How to complete this task:
After reading the entries below, report how many lines have the string "party" in them, giving the number alone.

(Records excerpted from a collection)
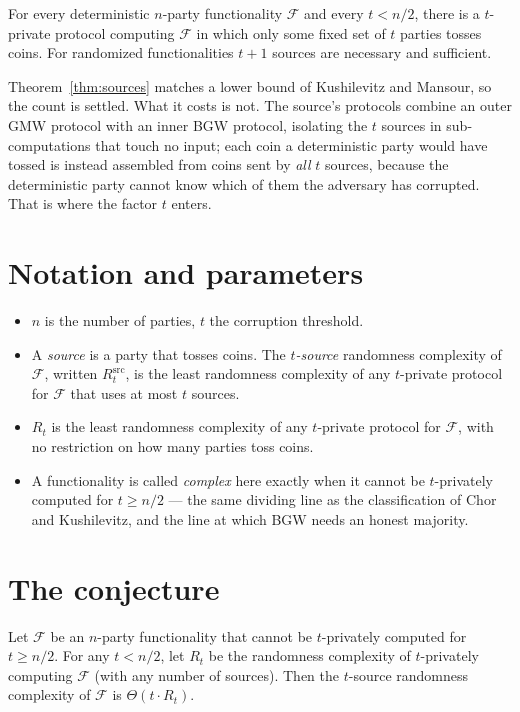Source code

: \documentclass{aicr-conjecture}
\newcommand{\Fn}{\mathcal{F}}
\newcommand{\Rt}{R_{t}}
\newcommand{\Rts}{R^{\mathrm{src}}_{t}}
\begin{document}
\begin{theorem}\label{thm:sources}
For every deterministic $n$-party functionality $\Fn$ and every
$t < n/2$, there is a $t$-private protocol computing $\Fn$ in which only
some fixed set of $t$ parties tosses coins. For randomized
functionalities $t+1$ sources are necessary and sufficient.
\end{theorem}

Theorem~\ref{thm:sources} matches a lower bound of Kushilevitz and Mansour,
so the count is settled. What it costs is not. The source's protocols
combine an outer GMW protocol with an inner BGW protocol, isolating the
$t$ sources in sub-computations that touch no input; each coin a
deterministic party would have tossed is instead assembled from coins sent
by \emph{all} $t$ sources, because the deterministic party cannot know
which of them the adversary has corrupted. That is where the factor $t$
enters.

\section{Notation and parameters}\label{sec:notation}

\begin{itemize}[nosep]
  \item $n$ is the number of parties, $t$ the corruption threshold.
  \item A \emph{source} is a party that tosses coins. The
    \emph{$t$-source} randomness complexity of $\Fn$, written $\Rts$, is
    the least randomness complexity of any $t$-private protocol for
    $\Fn$ that uses at most $t$ sources.
  \item $\Rt$ is the least randomness complexity of any $t$-private
    protocol for $\Fn$, with no restriction on how many parties toss
    coins.
  \item A functionality is called \emph{complex} here exactly when it
    cannot be $t$-privately computed for $t \ge n/2$ --- the same
    dividing line as the classification of Chor and Kushilevitz, and the
    line at which BGW needs an honest majority.
\end{itemize}

\section{The conjecture}\label{sec:conjectures}

\begin{conjecture}[{\cite[Conjecture 13]{CR23}}]\label{conj:main}
Let $\Fn$ be an $n$-party functionality that cannot be $t$-privately
computed for $t \ge n/2$. For any $t < n/2$, let $\Rt$ be the randomness
complexity of $t$-privately computing $\Fn$ (with any number of sources).
Then the $t$-source randomness complexity of $\Fn$ is $\Theta(t \cdot
\Rt)$.
\end{conjecture}
\end{document}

The answer:
5